国際社会が歴史的な転換期にある中で開催された今般のG7広島サミットでは、G7の揺るぎない結束を改めて確認することができました。そして、G7として、法の支配に基づく自由で開かれた国際秩序を守り抜くとの決意を世界に向けて力強く示すことができました。
被爆地広島で開催した今回のサミットでは、世界のリーダーたちに被爆の実相に触れていただくとともに、G7の首脳が核兵器のない世界の実現に向けた決意を改めて共有し、G7として初めて核軍縮に焦点を当てた独立首脳文書である核軍縮に関するG7首脳広島ビジョンを発出することができました。
ロシアのウクライナ侵略に関しては、ゼレンスキー大統領にも議論に参加いただき、G7とウクライナの揺るぎない連帯を示すとともに、G7として、厳しい対ロ制裁と強力なウクライナ支援を継続していくこと、ウクライナに平和をもたらすため、あらゆる努力を行うことを確認しました。
アジアで唯一のG7メンバーである日本で行われた今回のサミットでは、インド太平洋についてもしっかり議論しました。岸田総理からは、自由で開かれたインド太平洋のための新たなプランを説明し、引き続き、G7としてFOIPの実現のために協力していくことで一致しました。
また、今回、G7サミットでは初めて経済的強靱性・経済安全保障を独立したセッションで扱い、この分野に関する首脳声明も発出することができました。G7として、サプライチェーンや基幹インフラの強靱化、また経済的威圧に関するプラットフォームの立ち上げなどの取組を強化していきます。
食料、開発、保健、気候変動・エネルギーといった世界の諸課題の解決に向けた貢献は、常にG7の中核的な使命であり続けてきました。今回のサミットでは、G7として、様々な課題に直面する国際的なパートナーの声を聞き、彼らと連携しつつ、そうした課題にきめ細やかに対応していくことを確認するとともに、今後我々が取るべき具体的な行動を含め認識を共有することができました。

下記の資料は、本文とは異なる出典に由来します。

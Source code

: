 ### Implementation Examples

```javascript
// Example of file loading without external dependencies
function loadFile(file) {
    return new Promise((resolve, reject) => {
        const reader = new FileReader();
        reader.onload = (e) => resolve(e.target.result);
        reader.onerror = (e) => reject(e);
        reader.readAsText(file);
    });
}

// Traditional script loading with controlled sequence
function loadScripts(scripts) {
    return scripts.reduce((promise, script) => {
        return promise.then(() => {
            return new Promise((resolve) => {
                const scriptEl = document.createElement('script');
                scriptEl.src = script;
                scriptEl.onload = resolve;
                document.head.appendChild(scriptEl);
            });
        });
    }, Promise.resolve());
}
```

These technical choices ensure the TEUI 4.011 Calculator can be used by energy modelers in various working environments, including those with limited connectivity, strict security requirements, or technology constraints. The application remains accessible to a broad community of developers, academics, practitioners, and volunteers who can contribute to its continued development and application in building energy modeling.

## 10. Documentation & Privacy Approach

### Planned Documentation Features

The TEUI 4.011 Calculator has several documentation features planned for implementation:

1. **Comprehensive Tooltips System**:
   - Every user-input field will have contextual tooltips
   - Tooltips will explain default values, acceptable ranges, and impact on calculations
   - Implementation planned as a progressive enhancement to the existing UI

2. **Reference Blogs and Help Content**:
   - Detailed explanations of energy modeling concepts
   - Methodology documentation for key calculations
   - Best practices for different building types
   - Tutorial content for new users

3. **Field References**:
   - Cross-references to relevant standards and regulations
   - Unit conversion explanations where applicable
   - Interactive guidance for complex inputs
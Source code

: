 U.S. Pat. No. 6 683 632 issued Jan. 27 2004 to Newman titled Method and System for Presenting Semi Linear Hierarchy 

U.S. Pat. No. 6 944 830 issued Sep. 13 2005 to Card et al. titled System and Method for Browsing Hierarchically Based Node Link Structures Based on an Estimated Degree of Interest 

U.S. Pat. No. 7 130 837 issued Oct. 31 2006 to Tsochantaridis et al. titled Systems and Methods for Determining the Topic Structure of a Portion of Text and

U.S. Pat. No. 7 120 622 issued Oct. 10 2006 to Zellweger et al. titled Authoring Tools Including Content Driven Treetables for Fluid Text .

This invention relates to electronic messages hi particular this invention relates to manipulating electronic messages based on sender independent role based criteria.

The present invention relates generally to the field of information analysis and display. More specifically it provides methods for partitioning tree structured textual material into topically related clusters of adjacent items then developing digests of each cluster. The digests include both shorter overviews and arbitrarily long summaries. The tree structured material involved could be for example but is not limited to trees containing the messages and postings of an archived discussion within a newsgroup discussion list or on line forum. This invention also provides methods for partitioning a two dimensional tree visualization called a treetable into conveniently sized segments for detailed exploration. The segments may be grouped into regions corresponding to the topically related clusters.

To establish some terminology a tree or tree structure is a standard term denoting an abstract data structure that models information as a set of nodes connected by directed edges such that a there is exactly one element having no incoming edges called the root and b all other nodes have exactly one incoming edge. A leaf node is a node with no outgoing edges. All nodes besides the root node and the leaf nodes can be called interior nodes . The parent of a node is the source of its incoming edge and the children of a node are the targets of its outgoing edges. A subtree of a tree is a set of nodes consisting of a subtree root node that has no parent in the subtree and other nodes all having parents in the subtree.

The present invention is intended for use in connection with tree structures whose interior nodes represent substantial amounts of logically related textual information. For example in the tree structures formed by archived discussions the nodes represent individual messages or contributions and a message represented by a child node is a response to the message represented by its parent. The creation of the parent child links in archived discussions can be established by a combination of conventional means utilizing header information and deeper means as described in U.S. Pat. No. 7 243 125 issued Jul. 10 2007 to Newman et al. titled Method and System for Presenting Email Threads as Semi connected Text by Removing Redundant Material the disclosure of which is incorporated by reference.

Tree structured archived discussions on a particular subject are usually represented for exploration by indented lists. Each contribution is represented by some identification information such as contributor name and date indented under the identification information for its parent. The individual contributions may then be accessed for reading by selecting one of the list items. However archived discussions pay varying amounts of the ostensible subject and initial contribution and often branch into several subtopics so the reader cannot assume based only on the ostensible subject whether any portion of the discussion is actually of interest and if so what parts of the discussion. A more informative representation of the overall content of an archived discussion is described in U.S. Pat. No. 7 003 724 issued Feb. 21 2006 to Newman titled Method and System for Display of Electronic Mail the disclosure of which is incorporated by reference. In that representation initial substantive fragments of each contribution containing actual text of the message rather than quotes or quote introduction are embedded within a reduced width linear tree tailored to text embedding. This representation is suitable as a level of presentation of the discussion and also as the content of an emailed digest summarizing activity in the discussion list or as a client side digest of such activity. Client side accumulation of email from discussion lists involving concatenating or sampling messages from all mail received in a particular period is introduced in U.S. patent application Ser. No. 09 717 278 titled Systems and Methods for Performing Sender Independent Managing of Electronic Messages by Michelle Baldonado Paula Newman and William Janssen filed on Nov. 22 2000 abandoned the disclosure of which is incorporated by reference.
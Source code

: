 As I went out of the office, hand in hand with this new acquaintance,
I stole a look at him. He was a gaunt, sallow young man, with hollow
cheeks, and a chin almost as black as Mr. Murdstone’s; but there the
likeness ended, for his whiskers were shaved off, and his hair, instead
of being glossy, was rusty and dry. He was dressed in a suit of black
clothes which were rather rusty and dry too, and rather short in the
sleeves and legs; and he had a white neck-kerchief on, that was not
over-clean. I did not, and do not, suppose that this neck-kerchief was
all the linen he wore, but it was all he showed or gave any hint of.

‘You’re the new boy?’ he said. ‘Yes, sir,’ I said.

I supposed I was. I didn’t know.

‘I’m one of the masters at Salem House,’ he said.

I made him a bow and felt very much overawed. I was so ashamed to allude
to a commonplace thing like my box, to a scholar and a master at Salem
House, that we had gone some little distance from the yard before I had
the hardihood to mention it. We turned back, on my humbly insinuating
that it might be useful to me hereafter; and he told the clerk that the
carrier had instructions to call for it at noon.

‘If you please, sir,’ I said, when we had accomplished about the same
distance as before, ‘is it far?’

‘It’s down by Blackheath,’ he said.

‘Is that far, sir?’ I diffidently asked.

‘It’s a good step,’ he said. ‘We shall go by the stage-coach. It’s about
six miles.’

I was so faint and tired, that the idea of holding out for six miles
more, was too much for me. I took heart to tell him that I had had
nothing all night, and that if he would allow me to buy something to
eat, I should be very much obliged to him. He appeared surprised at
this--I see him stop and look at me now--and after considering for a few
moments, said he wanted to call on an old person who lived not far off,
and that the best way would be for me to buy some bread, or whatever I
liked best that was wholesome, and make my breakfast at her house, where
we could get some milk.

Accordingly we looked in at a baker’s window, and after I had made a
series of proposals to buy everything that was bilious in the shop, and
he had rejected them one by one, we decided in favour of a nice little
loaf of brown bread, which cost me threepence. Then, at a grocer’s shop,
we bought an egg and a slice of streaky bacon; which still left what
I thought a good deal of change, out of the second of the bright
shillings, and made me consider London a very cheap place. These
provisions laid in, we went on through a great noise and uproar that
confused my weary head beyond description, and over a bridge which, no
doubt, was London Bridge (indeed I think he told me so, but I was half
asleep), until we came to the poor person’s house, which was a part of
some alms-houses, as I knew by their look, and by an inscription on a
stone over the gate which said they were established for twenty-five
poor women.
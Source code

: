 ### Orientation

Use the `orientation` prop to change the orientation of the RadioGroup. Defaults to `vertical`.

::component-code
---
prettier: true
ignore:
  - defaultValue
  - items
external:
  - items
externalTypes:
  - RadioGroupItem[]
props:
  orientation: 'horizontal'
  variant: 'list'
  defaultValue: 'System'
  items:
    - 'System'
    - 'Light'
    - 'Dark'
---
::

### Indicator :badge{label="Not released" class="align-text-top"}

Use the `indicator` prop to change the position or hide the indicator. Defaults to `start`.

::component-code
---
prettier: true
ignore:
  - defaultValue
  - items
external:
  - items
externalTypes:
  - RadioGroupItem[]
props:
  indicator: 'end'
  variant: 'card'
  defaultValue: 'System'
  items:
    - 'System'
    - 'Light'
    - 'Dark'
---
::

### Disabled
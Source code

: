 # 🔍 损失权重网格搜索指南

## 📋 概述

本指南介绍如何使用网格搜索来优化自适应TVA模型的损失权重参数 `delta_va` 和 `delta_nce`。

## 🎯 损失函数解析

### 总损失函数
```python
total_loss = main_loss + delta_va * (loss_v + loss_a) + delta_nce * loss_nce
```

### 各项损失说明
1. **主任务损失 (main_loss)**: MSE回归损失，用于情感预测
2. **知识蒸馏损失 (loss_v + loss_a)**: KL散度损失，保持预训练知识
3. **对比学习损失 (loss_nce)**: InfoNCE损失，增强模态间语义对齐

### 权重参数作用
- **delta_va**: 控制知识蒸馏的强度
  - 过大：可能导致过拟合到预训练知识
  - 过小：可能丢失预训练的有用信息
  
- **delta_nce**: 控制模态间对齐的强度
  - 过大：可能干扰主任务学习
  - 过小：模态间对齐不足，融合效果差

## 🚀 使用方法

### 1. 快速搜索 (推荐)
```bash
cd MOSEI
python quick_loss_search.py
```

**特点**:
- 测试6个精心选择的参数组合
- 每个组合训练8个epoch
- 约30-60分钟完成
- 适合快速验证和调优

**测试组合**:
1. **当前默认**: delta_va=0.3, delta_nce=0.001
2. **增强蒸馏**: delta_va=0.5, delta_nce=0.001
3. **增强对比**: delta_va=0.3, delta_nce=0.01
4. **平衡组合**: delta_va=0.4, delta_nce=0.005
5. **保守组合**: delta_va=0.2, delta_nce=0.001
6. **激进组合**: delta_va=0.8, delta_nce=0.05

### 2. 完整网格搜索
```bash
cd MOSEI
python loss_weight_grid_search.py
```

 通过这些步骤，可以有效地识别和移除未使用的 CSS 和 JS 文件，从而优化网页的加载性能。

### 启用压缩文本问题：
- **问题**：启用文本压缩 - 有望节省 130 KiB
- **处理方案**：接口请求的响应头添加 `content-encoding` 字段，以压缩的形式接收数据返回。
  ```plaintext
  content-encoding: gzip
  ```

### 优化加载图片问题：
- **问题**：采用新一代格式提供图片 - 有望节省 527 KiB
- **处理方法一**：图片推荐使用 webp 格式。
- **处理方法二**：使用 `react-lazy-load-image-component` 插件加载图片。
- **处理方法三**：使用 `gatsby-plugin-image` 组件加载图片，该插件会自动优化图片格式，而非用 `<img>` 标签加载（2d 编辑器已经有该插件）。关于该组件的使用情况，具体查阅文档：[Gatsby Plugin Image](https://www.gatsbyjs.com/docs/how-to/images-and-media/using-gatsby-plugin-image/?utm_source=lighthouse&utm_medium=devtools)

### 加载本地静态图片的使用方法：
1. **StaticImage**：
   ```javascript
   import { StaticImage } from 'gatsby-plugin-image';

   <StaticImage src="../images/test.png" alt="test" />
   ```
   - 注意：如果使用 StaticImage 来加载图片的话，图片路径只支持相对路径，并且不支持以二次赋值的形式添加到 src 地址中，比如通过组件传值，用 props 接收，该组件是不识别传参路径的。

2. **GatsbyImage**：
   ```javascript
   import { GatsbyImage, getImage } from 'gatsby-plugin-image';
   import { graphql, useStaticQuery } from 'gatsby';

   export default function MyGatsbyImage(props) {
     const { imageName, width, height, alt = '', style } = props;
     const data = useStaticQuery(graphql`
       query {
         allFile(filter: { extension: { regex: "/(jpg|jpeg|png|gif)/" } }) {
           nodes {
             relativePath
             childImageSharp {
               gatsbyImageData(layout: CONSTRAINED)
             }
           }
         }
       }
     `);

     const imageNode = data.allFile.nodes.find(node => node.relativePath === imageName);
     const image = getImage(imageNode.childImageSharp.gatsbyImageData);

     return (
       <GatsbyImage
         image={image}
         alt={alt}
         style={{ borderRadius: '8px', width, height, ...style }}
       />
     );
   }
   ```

さらに、G7と招待国の首脳にゼレンスキー大統領を加えて世界の平和と安定に関する議論を行い、全ての国が主権、領土一体性の尊重といった国連憲章の原則を守るべきこと、そうした原則や国際法に基づく公正かつ永続的な平和を支持すること等の点で認識の一致を得ることができました。
また、G7広島サミットの機会に、岸田総理は、日米豪印首脳会合に出席し、四か国の連帯と自由で開かれたインド太平洋という共通のビジョンへの強固なコミットメントを改めて確認したほか、G7や招待国の首脳との首脳会談を行いました。
今回のサミットの成果も踏まえ、引き続きG7議長国として国際社会の諸課題への対応を主導していきます。私自身、外務大臣として、G7広島サミットの成果を着実にフォローアップしていきたいと考えています。
皆様の御理解と御協力を賜りますよう、お願い申し上げます。